**Exercise instructions**
Your answer must be the exact lines of the listing below that run from the line with "### Running with Environment Variables" to the line with "Issue 21407: Incomplete", ends included, and no pictures.

━━━ Records shown ━━━

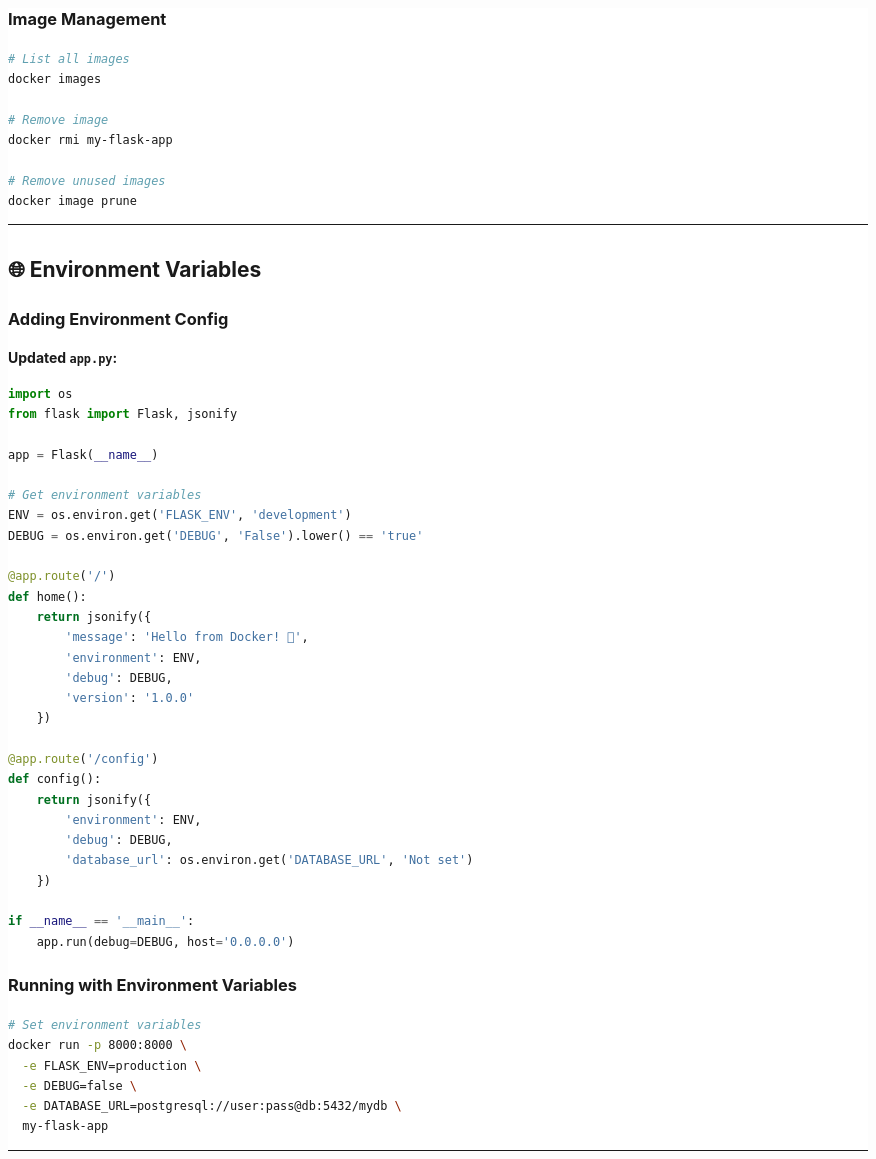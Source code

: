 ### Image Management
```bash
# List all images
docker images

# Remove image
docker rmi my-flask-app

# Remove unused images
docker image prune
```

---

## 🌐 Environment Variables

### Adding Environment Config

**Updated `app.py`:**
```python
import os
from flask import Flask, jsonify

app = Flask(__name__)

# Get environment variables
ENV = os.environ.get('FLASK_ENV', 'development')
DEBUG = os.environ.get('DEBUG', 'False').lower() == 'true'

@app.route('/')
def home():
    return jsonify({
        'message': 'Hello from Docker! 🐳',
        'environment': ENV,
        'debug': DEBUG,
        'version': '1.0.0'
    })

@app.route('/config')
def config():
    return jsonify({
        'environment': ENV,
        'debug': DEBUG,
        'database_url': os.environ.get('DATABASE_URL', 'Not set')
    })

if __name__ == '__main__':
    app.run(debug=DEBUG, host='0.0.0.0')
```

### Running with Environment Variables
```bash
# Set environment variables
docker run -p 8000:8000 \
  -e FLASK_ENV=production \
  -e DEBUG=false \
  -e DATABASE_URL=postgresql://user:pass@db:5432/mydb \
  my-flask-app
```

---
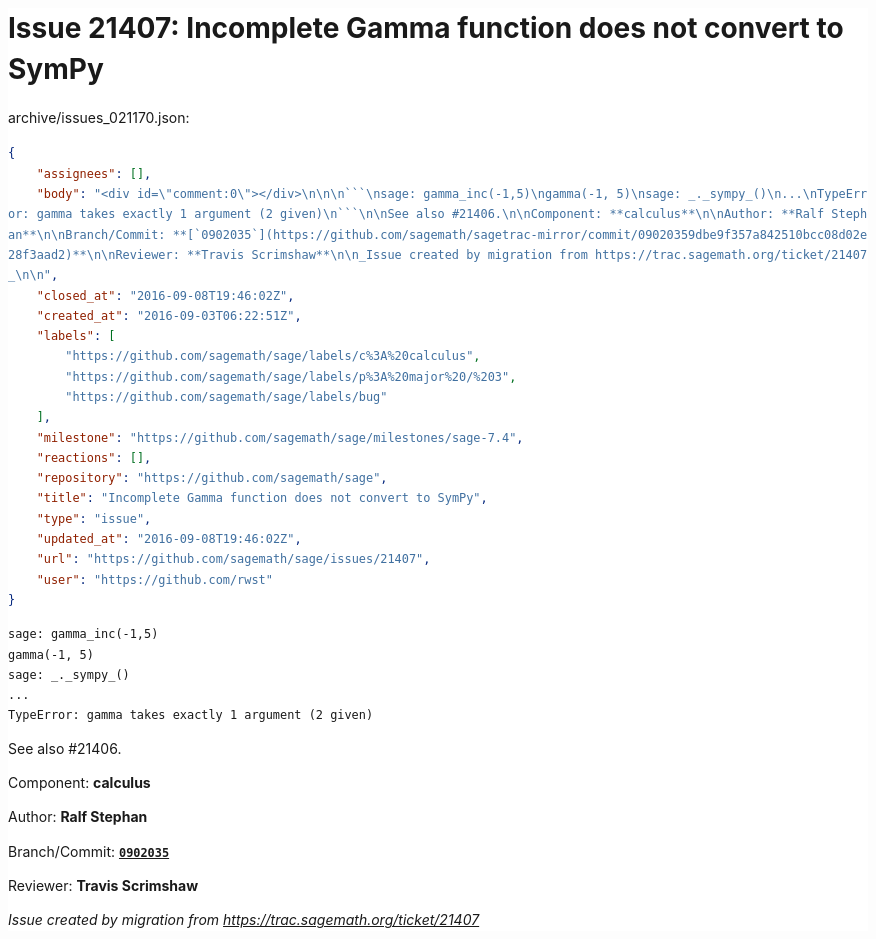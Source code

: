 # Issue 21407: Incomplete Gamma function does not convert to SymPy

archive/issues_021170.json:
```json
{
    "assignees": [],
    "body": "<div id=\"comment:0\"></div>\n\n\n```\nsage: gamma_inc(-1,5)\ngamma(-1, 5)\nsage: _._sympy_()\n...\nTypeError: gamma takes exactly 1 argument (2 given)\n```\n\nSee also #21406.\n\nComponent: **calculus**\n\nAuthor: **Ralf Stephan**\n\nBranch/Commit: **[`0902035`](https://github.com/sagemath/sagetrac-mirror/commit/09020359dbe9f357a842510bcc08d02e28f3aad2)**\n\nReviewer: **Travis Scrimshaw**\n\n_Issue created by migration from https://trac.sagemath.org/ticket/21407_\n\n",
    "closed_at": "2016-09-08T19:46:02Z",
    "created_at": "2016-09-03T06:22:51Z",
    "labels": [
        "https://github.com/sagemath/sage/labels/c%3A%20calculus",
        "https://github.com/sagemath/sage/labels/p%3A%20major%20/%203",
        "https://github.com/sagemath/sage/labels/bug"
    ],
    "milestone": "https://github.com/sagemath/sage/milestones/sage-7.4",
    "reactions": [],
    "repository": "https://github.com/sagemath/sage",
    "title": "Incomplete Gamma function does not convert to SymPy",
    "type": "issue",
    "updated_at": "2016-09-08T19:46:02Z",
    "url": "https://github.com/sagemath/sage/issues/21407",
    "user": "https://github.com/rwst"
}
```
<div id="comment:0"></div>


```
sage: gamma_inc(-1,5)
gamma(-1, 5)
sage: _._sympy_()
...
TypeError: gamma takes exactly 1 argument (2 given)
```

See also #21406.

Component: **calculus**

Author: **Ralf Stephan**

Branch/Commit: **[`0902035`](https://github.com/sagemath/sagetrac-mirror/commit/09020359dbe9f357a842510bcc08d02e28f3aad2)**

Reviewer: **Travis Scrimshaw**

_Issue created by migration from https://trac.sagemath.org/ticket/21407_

━━━

**Answer area**
### Running with Environment Variables
```bash
# Set environment variables
docker run -p 8000:8000 \
  -e FLASK_ENV=production \
  -e DEBUG=false \
  -e DATABASE_URL=postgresql://user:pass@db:5432/mydb \
  my-flask-app
```

---
Source code

: # Issue 21407: Incomplete Gamma function does not convert to SymPy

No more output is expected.